:: Exercise objective ::
Retype, exactly as they stand, the lines from the start of the data to the line that contains "- Orange warning bar at top of page", both ends included. Leave the pictures out.

:: Data provided ::
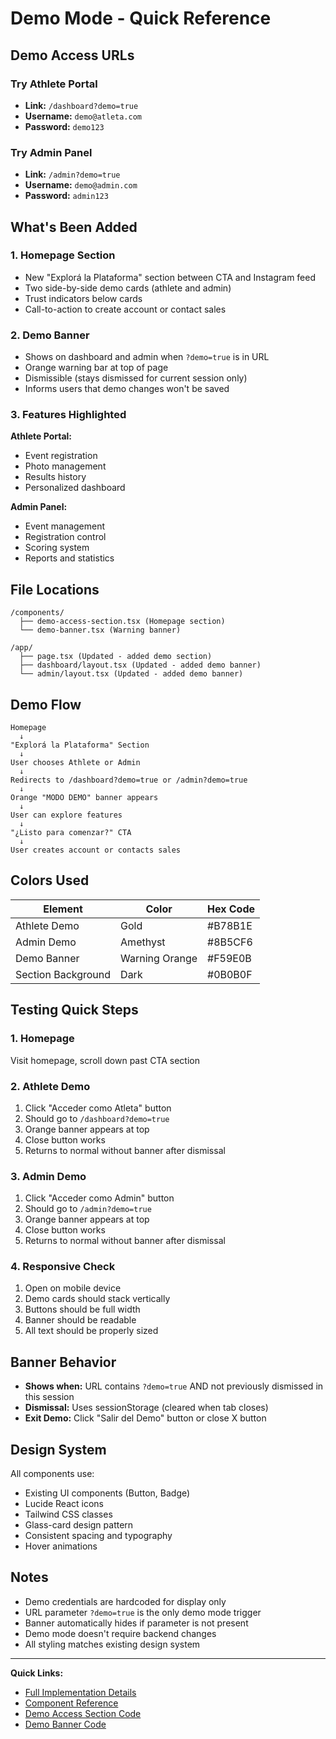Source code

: # Demo Mode - Quick Reference

## Demo Access URLs

### Try Athlete Portal
- **Link:** `/dashboard?demo=true`
- **Username:** `demo@atleta.com`
- **Password:** `demo123`

### Try Admin Panel
- **Link:** `/admin?demo=true`
- **Username:** `demo@admin.com`
- **Password:** `admin123`

## What's Been Added

### 1. Homepage Section
- New "Explorá la Plataforma" section between CTA and Instagram feed
- Two side-by-side demo cards (athlete and admin)
- Trust indicators below cards
- Call-to-action to create account or contact sales

### 2. Demo Banner
- Shows on dashboard and admin when `?demo=true` is in URL
- Orange warning bar at top of page
- Dismissible (stays dismissed for current session only)
- Informs users that demo changes won't be saved

### 3. Features Highlighted
**Athlete Portal:**
- Event registration
- Photo management
- Results history
- Personalized dashboard

**Admin Panel:**
- Event management
- Registration control
- Scoring system
- Reports and statistics

## File Locations

```
/components/
  ├── demo-access-section.tsx (Homepage section)
  └── demo-banner.tsx (Warning banner)

/app/
  ├── page.tsx (Updated - added demo section)
  ├── dashboard/layout.tsx (Updated - added demo banner)
  └── admin/layout.tsx (Updated - added demo banner)
```

## Demo Flow

```
Homepage
  ↓
"Explorá la Plataforma" Section
  ↓
User chooses Athlete or Admin
  ↓
Redirects to /dashboard?demo=true or /admin?demo=true
  ↓
Orange "MODO DEMO" banner appears
  ↓
User can explore features
  ↓
"¿Listo para comenzar?" CTA
  ↓
User creates account or contacts sales
```

## Colors Used

| Element | Color | Hex Code |
|---------|-------|----------|
| Athlete Demo | Gold | #B78B1E |
| Admin Demo | Amethyst | #8B5CF6 |
| Demo Banner | Warning Orange | #F59E0B |
| Section Background | Dark | #0B0B0F |

## Testing Quick Steps

### 1. Homepage
Visit homepage, scroll down past CTA section

### 2. Athlete Demo
1. Click "Acceder como Atleta" button
2. Should go to `/dashboard?demo=true`
3. Orange banner appears at top
4. Close button works
5. Returns to normal without banner after dismissal

### 3. Admin Demo
1. Click "Acceder como Admin" button
2. Should go to `/admin?demo=true`
3. Orange banner appears at top
4. Close button works
5. Returns to normal without banner after dismissal

### 4. Responsive Check
1. Open on mobile device
2. Demo cards should stack vertically
3. Buttons should be full width
4. Banner should be readable
5. All text should be properly sized

## Banner Behavior

- **Shows when:** URL contains `?demo=true` AND not previously dismissed in this session
- **Dismissal:** Uses sessionStorage (cleared when tab closes)
- **Exit Demo:** Click "Salir del Demo" button or close X button

## Design System

All components use:
- Existing UI components (Button, Badge)
- Lucide React icons
- Tailwind CSS classes
- Glass-card design pattern
- Consistent spacing and typography
- Hover animations

## Notes

- Demo credentials are hardcoded for display only
- URL parameter `?demo=true` is the only demo mode trigger
- Banner automatically hides if parameter is not present
- Demo mode doesn't require backend changes
- All styling matches existing design system

---

**Quick Links:**
- [Full Implementation Details](./DEMO_MODE_IMPLEMENTATION.md)
- [Component Reference](./COMPONENT_CODE_REFERENCE.md)
- [Demo Access Section Code](./components/demo-access-section.tsx)
- [Demo Banner Code](./components/demo-banner.tsx)
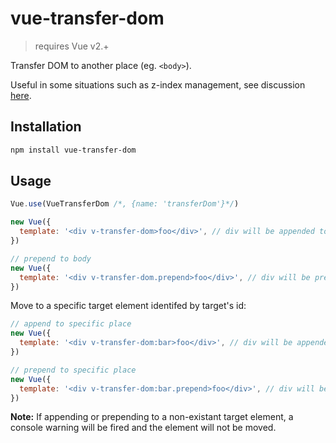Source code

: # vue-transfer-dom
> requires Vue v2.+

Transfer DOM to another place (eg. `<body>`).

Useful in some situations such as z-index management, see discussion [here](https://github.com/vuejs/vue/issues/2130).

## Installation
```sh
npm install vue-transfer-dom
```

## Usage

```js
Vue.use(VueTransferDom /*, {name: 'transferDom'}*/)

new Vue({
  template: '<div v-transfer-dom>foo</div>', // div will be appended to body(default)
})

// prepend to body
new Vue({
  template: '<div v-transfer-dom.prepend>foo</div>', // div will be prepended to body(default)
})
```

Move to a specific target element identifed by target's id:
```js
// append to specific place
new Vue({
  template: '<div v-transfer-dom:bar>foo</div>', // div will be appended to #bar(document.getElementById)
})

// prepend to specific place
new Vue({
  template: '<div v-transfer-dom:bar.prepend>foo</div>', // div will be prepended to #bar(document.getElementById)
})
```

**Note:** If appending or prepending to a non-existant target element, a console warning 
will be fired and the element will not be moved.
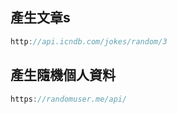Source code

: ## 產生文章s

```js
http://api.icndb.com/jokes/random/3
```

## 產生隨機個人資料

```js
https://randomuser.me/api/
```

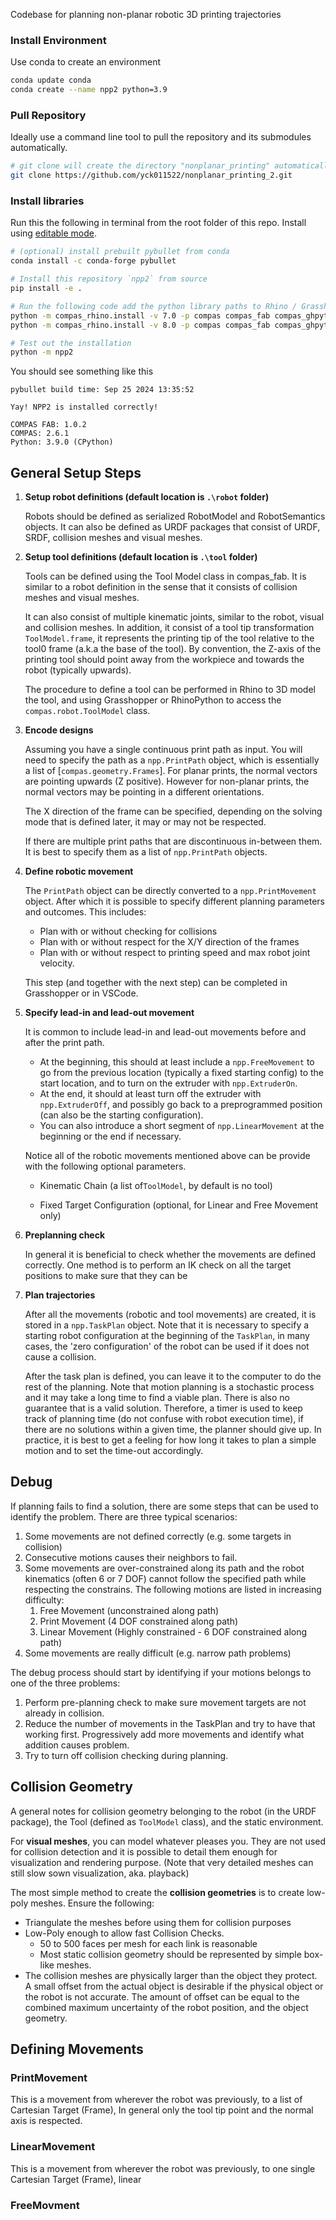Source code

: Codebase for planning non-planar robotic 3D printing trajectories

### Install Environment
Use conda to create an environment
```bash
conda update conda
conda create --name npp2 python=3.9
```


### Pull Repository
Ideally use a command line tool to pull the repository and its submodules automatically.
```bash
# git clone will create the directory "nonplanar_printing" automatically in the current directory
git clone https://github.com/yck011522/nonplanar_printing_2.git

```

### Install libraries

Run this the following in terminal from the root folder of this repo.
Install using [editable mode](https://pip.pypa.io/en/stable/reference/pip_install/#install-editable).

```bash
# (optional) install prebuilt pybullet from conda
conda install -c conda-forge pybullet

# Install this repository `npp2` from source
pip install -e .

# Run the following code add the python library paths to Rhino / Grasshopper (version 7 or 8)
python -m compas_rhino.install -v 7.0 -p compas compas_fab compas_ghpython compas_rhino compas_robots npp2
python -m compas_rhino.install -v 8.0 -p compas compas_fab compas_ghpython compas_rhino compas_robots npp2

# Test out the installation
python -m npp2
```

You should see something like this

```
pybullet build time: Sep 25 2024 13:35:52

Yay! NPP2 is installed correctly!

COMPAS FAB: 1.0.2
COMPAS: 2.6.1
Python: 3.9.0 (CPython)
```
## General Setup Steps

1. **Setup robot definitions (default location is `.\robot` folder)**

   Robots should be defined as serialized RobotModel and RobotSemantics objects.
   It can also be defined as URDF packages that consist of URDF, SRDF, collision meshes and visual meshes.

2. **Setup tool definitions (default location is `.\tool` folder)**

   Tools can be defined using the Tool Model class in compas_fab. It is similar to a robot definition in the sense that it consists of collision meshes and visual meshes.

   It can also consist of multiple kinematic joints, similar to the robot, visual and collision meshes. In addition, it consist of a tool tip transformation `ToolModel.frame`, it represents the printing tip of the tool relative to the tool0 frame (a.k.a the base of the tool). By convention, the Z-axis of the printing tool should point away from the workpiece and towards the robot (typically upwards).

   The procedure to define a tool can be performed in Rhino to 3D model the tool, and using Grasshopper or RhinoPython to access the `compas.robot.ToolModel` class.

3. **Encode designs**

   Assuming you have a single continuous print path as input. You will need to specify the path as a `npp.PrintPath` object, which is essentially a list of [`compas.geometry.Frames`]. For planar prints, the normal vectors are pointing upwards (Z positive). However for non-planar prints, the normal vectors may be pointing in a different orientations.

   The X direction of the frame can be specified, depending on the solving mode that is defined later, it may or may not be respected.

   If there are multiple print paths that are discontinuous in-between them. It is best to specify them as a list of `npp.PrintPath` objects.

4. **Define robotic movement**

   The `PrintPath` object can be directly converted to a `npp.PrintMovement` object. After which it is possible to specify different planning parameters and outcomes. This includes:

   - Plan with or without checking for collisions
   - Plan with or without respect for the X/Y direction of the frames
   - Plan with or without respect to printing speed and max robot joint velocity.

   This step (and together with the next step) can be completed in Grasshopper or in VSCode.

5. **Specify lead-in and lead-out movement**

   It is common to include lead-in and lead-out movements before and after the print path.

   - At the beginning, this should at least include a `npp.FreeMovement` to go from the previous location (typically a fixed starting config) to the start location, and to turn on the extruder with `npp.ExtruderOn`.
   - At the end, it should at least turn off the extruder with `npp.ExtruderOff`, and possibly go back to a preprogrammed position (can also be the starting configuration).
   - You can also introduce a short segment of `npp.LinearMovement` at the beginning or the end if necessary.

   Notice all of the robotic movements mentioned above can be provide with the following optional parameters.

   - Kinematic Chain (a list of`ToolModel`, by default is no tool)

   - Fixed Target Configuration (optional, for Linear and Free Movement only)



6. **Preplanning check**

   In general it is beneficial to check whether the movements are defined correctly. One method is to perform an IK check on all the target positions to make sure that they can be

7. **Plan trajectories**

   After all the movements (robotic and tool movements) are created, it is stored in a `npp.TaskPlan` object. Note that it is necessary to specify a starting robot configuration at the beginning of the `TaskPlan`, in many cases, the 'zero configuration' of the robot can be used if it does not cause a collision.

   After the task plan is defined, you can leave it to the computer to do the rest of the planning. Note that motion planning is a stochastic process and it may take a long time to find a viable plan. There is also no guarantee that is a valid solution. Therefore, a timer is used to keep track of planning time (do not confuse with robot execution time), if there are no solutions within a given time, the planner should give up. In practice, it is best to get a feeling for how long it takes to plan a simple motion and to set the time-out accordingly.



## Debug

If planning fails to find a solution, there are some steps that can be used to identify the problem. There are three typical scenarios:

1. Some movements are not defined correctly (e.g. some targets in collision)
2. Consecutive motions causes their neighbors to fail.
3. Some movements are over-constrained along its path and the robot kinematics (often 6 or 7 DOF) cannot follow the specified path while respecting the constrains. The following motions are listed in increasing difficulty:
   1. Free Movement (unconstrained along path)
   2. Print Movement (4 DOF constrained along path)
   3. Linear Movement (Highly constrained - 6 DOF constrained along path)
4. Some movements are really difficult (e.g. narrow path problems)

The debug process should start by identifying if your motions belongs to one of the three problems:

1. Perform pre-planning check to make sure movement targets are not already in collision.
2. Reduce the number of movements in the TaskPlan and try to have that working first. Progressively add more movements and identify what addition causes problem.
3. Try to turn off collision checking during planning.

## Collision Geometry

A general notes for collision geometry belonging to the robot (in the URDF package), the Tool (defined as `ToolModel` class), and the static environment.

For **visual meshes**, you can model whatever pleases you. They are not used for collision detection and it is possible to detail them enough for visualization and rendering purpose. (Note that very detailed meshes can still slow sown visualization, aka. playback)

The most simple method to create the **collision geometries** is to create low-poly meshes.  Ensure the following:

- Triangulate the meshes before using them for collision purposes
- Low-Poly enough to allow fast Collision Checks.
  - 50 to 500 faces per mesh for each link is reasonable
  - Most static collision geometry should be represented by simple box-like meshes.
- The collision meshes are physically larger than the object they protect. A small offset from the actual object is desirable if the physical object or the robot is not accurate. The amount of offset can be equal to the combined maximum uncertainty of the robot position, and the object geometry.



## Defining Movements

### PrintMovement

This is a movement from wherever the robot was previously, to a list of Cartesian Target (Frame), In general only the tool tip point and the normal axis is respected.

### LinearMovement

This is a movement from wherever the robot was previously, to one single Cartesian Target (Frame), linear

### FreeMovment
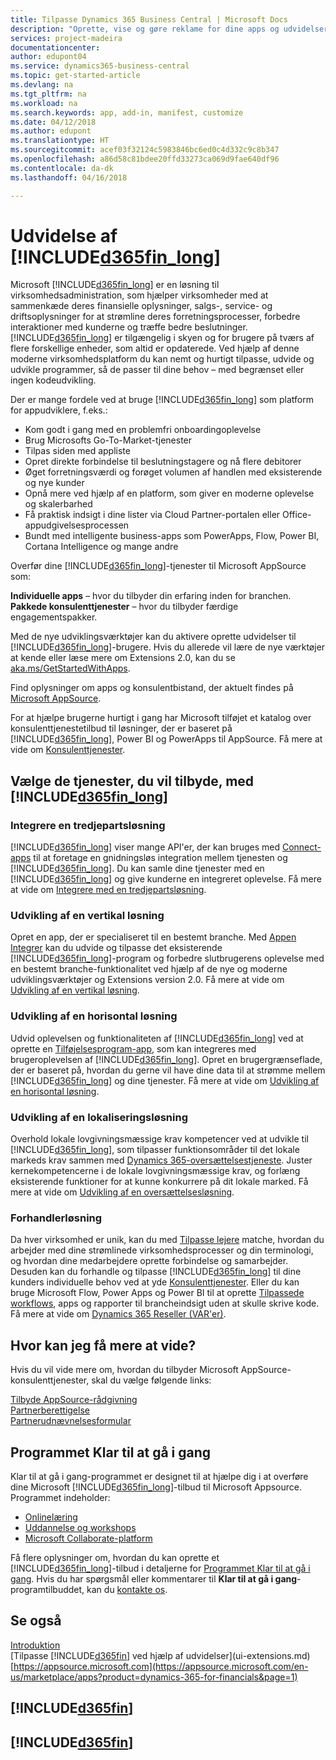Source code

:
 ```yaml
---
title: Tilpasse Dynamics 365 Business Central | Microsoft Docs
description: "Oprette, vise og gøre reklame for dine apps og udvidelser til Business Central."
services: project-madeira
documentationcenter: 
author: edupont04
ms.service: dynamics365-business-central
ms.topic: get-started-article
ms.devlang: na
ms.tgt_pltfrm: na
ms.workload: na
ms.search.keywords: app, add-in, manifest, customize
ms.date: 04/12/2018
ms.author: edupont
ms.translationtype: HT
ms.sourcegitcommit: acef03f32124c5983846bc6ed0c4d332c9c8b347
ms.openlocfilehash: a86d58c81bdee20ffd33273ca069d9fae640df96
ms.contentlocale: da-dk
ms.lasthandoff: 04/16/2018

---
```

# <a name="extending-included365finlongincludesd365finlongmdmd"></a>Udvidelse af [!INCLUDE[d365fin_long](includes/d365fin_long_md.md)]
Microsoft [!INCLUDE[d365fin_long](includes/d365fin_long_md.md)] er en løsning til virksomhedsadministration, som hjælper virksomheder med at sammenkæde deres finansielle oplysninger, salgs-, service- og driftsoplysninger for at strømline deres forretningsprocesser, forbedre interaktioner med kunderne og træffe bedre beslutninger. [!INCLUDE[d365fin_long](includes/d365fin_long_md.md)] er tilgængelig i skyen og for brugere på tværs af flere forskellige enheder, som altid er opdaterede. Ved hjælp af denne moderne virksomhedsplatform du kan nemt og hurtigt tilpasse, udvide og udvikle programmer, så de passer til dine behov – med begrænset eller ingen kodeudvikling.  

Der er mange fordele ved at bruge [!INCLUDE[d365fin_long](includes/d365fin_long_md.md)] som platform for appudviklere, f.eks.:

* Kom godt i gang med en problemfri onboardingoplevelse 
* Brug Microsofts Go-To-Market-tjenester
* Tilpas siden med appliste 
* Opret direkte forbindelse til beslutningstagere og nå flere debitorer
* Øget forretningsværdi og forøget volumen af handlen med eksisterende og nye kunder
* Opnå mere ved hjælp af en platform, som giver en moderne oplevelse og skalerbarhed  
* Få praktisk indsigt i dine lister via Cloud Partner-portalen eller Office-appudgivelsesprocessen
* Bundt med intelligente business-apps som PowerApps, Flow, Power BI, Cortana Intelligence og mange andre  

Overfør dine [!INCLUDE[d365fin_long](includes/d365fin_long_md.md)]-tjenester til Microsoft AppSource som: 

**Individuelle apps** – hvor du tilbyder din erfaring inden for branchen.  
**Pakkede konsulenttjenester** – hvor du tilbyder færdige engagementspakker.

Med de nye udviklingsværktøjer kan du aktivere oprette udvidelser til [!INCLUDE[d365fin_long](includes/d365fin_long_md.md)]-brugere. Hvis du allerede vil lære de nye værktøjer at kende eller læse mere om Extensions 2.0, kan du se [aka.ms/GetStartedWithApps](http://aka.ms/GetStartedWithApps).  

Find oplysninger om apps og konsulentbistand, der aktuelt findes på [Microsoft AppSource](https://appsource.microsoft.com/en-us/marketplace/consulting-services?country=US&page=1).

For at hjælpe brugerne hurtigt i gang har Microsoft tilføjet et katalog over konsulenttjenestetilbud til løsninger, der er baseret på [!INCLUDE[d365fin_long](includes/d365fin_long_md.md)], Power BI og PowerApps til AppSource. Få mere at vide om [Konsulenttjenester](/dynamics-nav/developer/readiness/readiness-consulting).

## <a name="choosing-which-services-to-offer-with-included365finlongincludesd365finlongmdmd"></a>Vælge de tjenester, du vil tilbyde, med [!INCLUDE[d365fin_long](includes/d365fin_long_md.md)] 

### <a name="integrate-a-3rd-party-solution"></a>Integrere en tredjepartsløsning
[!INCLUDE[d365fin_long](includes/d365fin_long_md.md)] viser mange API'er, der kan bruges med [Connect-apps](/dynamics365/business-central/dev-itpro/developer/readiness/readiness-connect-apps) til at foretage en gnidningsløs integration mellem tjenesten og [!INCLUDE[d365fin_long](includes/d365fin_long_md.md)]. Du kan samle dine tjenester med en [!INCLUDE[d365fin_long](includes/d365fin_long_md.md)] og give kunderne en integreret oplevelse. Få mere at vide om [Integrere med en tredjepartsløsning](/dynamics365/business-central/dev-itpro/developer/readiness/readiness-thirdparty-solution).

### <a name="development-of-a-vertical-solution"></a>Udvikling af en vertikal løsning
Opret en app, der er specialiseret til en bestemt branche. Med [Appen Integrer](/dynamics365/business-central/dev-itpro/developer/readiness/readiness-embed-apps) kan du udvide og tilpasse det eksisterende [!INCLUDE[d365fin_long](includes/d365fin_long_md.md)]-program og forbedre slutbrugerens oplevelse med en bestemt branche-funktionalitet ved hjælp af de nye og moderne udviklingsværktøjer og Extensions version 2.0. Få mere at vide om [Udvikling af en vertikal løsning](/dynamics365/business-central/dev-itpro/developer/readiness/readiness-develop-vertical).

### <a name="development-of-a-horizontal-solution"></a>Udvikling af en horisontal løsning
Udvid oplevelsen og funktionaliteten af [!INCLUDE[d365fin_long](includes/d365fin_long_md.md)] ved at oprette en [Tilføjelsesprogram-app](/dynamics365/business-central/dev-itpro/developer/readiness/readiness-add-on-apps), som kan integreres med brugeroplevelsen af [!INCLUDE[d365fin_long](includes/d365fin_long_md.md)]. Opret en brugergrænseflade, der er baseret på, hvordan du gerne vil have dine data til at strømme mellem [!INCLUDE[d365fin_long](includes/d365fin_long_md.md)] og dine tjenester. Få mere at vide om [Udvikling af en horisontal løsning](/dynamics365/business-central/dev-itpro/developer/readiness/readiness-develop-horizontal). 

### <a name="development-of-a-localization-solution"></a>Udvikling af en lokaliseringsløsning
Overhold lokale lovgivningsmæssige krav kompetencer ved at udvikle til [!INCLUDE[d365fin_long](includes/d365fin_long_md.md)], som tilpasser funktionsområder til det lokale markeds krav sammen med [Dynamics 365-oversættelsestjeneste](/dynamics365/unified-operations/dev-itpro/lifecycle-services/translation-service-overview). Juster kernekompetencerne i de lokale lovgivningsmæssige krav, og forlæng eksisterende funktioner for at kunne konkurrere på dit lokale marked. Få mere at vide om [Udvikling af en oversættelsesløsning](/dynamics365/business-central/dev-itpro/developer/readiness/readiness-develop-localization).

### <a name="reseller-solution"></a>Forhandlerløsning
Da hver virksomhed er unik, kan du med [Tilpasse lejere](/dynamics-nav/developer/readiness/readiness-customizing-tenants) matche, hvordan du arbejder med dine strømlinede virksomhedsprocesser og din terminologi, og hvordan dine medarbejdere oprette forbindelse og samarbejder. Desuden kan du forhandle og tilpasse [!INCLUDE[d365fin_long](includes/d365fin_long_md.md)] til dine kunders individuelle behov ved at yde [Konsulenttjenester](/dynamics-nav/developer/readiness/readiness-consulting). Eller du kan bruge Microsoft Flow, Power Apps og Power BI til at oprette [Tilpassede workflows](/dynamics-nav/developer/readiness/readiness-no-code), apps og rapporter til brancheindsigt uden at skulle skrive kode. Få mere at vide om [Dynamics 365 Reseller (VAR'er)](/dynamics365/business-central/dev-itpro/developer/readiness/readiness-reseller). 

## <a name="where-do-i-learn-more"></a>Hvor kan jeg få mere at vide?
Hvis du vil vide mere om, hvordan du tilbyder Microsoft AppSource-konsulenttjenester, skal du vælge følgende links: 

[Tilbyde AppSource-rådgivning](https://appsource.microsoft.com/en-us/marketplace/consulting-services?country=US&page=1)  
[Partnerberettigelse](https://smp-cdn-prod.azureedge.net/documents/Microsoft%20AppSource%20Partner%20Listing%20Guidelines.pdf)  
[Partnerudnævnelsesformular](https://appsource.microsoft.com/en-us/partners/list-consulting-service)  

## <a name="the-ready-to-go-program"></a>Programmet Klar til at gå i gang
Klar til at gå i gang-programmet er designet til at hjælpe dig i at overføre dine Microsoft [!INCLUDE[d365fin_long](includes/d365fin_long_md.md)]-tilbud til Microsoft Appsource. Programmet indeholder: 

- [Onlinelæring](http://aka.ms/ReadyToGoOnlineLearning)
- [Uddannelse og workshops](/dynamics365/business-central/dev-itpro/developer/readiness/readiness-ready-to-go#the-ready-to-go-coaching)
- [Microsoft Collaborate-platform](http://aka.ms/Collaborate)

Få flere oplysninger om, hvordan du kan oprette et [!INCLUDE[d365fin_long](includes/d365fin_long_md.md)]-tilbud i detaljerne for [Programmet Klar til at gå i gang](/dynamics365/business-central/dev-itpro/developer/readiness/readiness-ready-to-go). Hvis du har spørgsmål eller kommentarer til **Klar til at gå i gang**-programtilbuddet, kan du [kontakte os](mailto:dyn365bep@microsoft.com). 

## <a name="see-also"></a>Se også
[Introduktion](product-get-started.md)  
[Tilpasse [!INCLUDE[d365fin](includes/d365fin_md.md)] ved hjælp af udvidelser](ui-extensions.md)  
[https://appsource.microsoft.com](https://appsource.microsoft.com/en-us/marketplace/apps?product=dynamics-365-for-financials&page=1)  

## [!INCLUDE[d365fin](includes/free_trial_md.md)]  
## [!INCLUDE[d365fin](includes/training_link_md.md)]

:: Response box ::
Source code

: # Demo Mode - Quick Reference

## Demo Access URLs

### Try Athlete Portal
- **Link:** `/dashboard?demo=true`
- **Username:** `demo@atleta.com`
- **Password:** `demo123`

### Try Admin Panel
- **Link:** `/admin?demo=true`
- **Username:** `demo@admin.com`
- **Password:** `admin123`

## What's Been Added

### 1. Homepage Section
- New "Explorá la Plataforma" section between CTA and Instagram feed
- Two side-by-side demo cards (athlete and admin)
- Trust indicators below cards
- Call-to-action to create account or contact sales

### 2. Demo Banner
- Shows on dashboard and admin when `?demo=true` is in URL
- Orange warning bar at top of page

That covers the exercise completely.